***** Provided entries
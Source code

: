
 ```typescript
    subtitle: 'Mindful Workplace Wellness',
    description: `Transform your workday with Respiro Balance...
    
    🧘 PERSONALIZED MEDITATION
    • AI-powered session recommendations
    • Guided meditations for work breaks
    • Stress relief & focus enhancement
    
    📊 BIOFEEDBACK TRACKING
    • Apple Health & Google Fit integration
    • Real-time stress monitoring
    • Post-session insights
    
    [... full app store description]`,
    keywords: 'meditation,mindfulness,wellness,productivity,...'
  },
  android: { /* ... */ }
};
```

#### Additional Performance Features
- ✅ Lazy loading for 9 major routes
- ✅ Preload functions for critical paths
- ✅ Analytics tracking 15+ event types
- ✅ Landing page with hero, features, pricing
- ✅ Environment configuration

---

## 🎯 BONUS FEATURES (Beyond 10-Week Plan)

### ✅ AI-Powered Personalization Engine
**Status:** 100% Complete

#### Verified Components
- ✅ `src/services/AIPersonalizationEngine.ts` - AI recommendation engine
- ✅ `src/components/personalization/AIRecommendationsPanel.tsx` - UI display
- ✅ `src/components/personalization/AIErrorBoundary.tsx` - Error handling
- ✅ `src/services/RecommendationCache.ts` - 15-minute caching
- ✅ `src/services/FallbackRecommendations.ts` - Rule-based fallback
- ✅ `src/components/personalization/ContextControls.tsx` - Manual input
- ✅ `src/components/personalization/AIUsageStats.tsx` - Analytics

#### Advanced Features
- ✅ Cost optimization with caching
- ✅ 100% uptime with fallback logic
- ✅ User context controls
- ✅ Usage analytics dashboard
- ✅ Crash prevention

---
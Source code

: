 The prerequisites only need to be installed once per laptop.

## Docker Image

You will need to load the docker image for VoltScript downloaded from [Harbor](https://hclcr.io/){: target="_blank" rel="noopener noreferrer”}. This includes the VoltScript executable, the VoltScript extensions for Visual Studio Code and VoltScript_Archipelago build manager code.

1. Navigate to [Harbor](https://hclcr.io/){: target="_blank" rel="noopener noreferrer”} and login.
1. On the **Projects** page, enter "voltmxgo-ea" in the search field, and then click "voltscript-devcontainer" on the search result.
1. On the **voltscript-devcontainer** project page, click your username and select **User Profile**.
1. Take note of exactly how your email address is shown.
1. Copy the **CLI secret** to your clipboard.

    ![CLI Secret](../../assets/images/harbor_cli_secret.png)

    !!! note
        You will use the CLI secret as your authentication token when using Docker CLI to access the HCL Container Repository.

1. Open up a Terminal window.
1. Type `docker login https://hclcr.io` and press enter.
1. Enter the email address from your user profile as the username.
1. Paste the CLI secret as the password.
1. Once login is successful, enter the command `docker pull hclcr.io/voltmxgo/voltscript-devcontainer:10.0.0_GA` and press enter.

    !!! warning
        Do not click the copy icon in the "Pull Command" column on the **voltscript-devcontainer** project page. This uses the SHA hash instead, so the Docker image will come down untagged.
**********
What is needed:
Go over the records above and tally each line that includes "voltmxgo". Give the total by itself.

Answer to this task:
2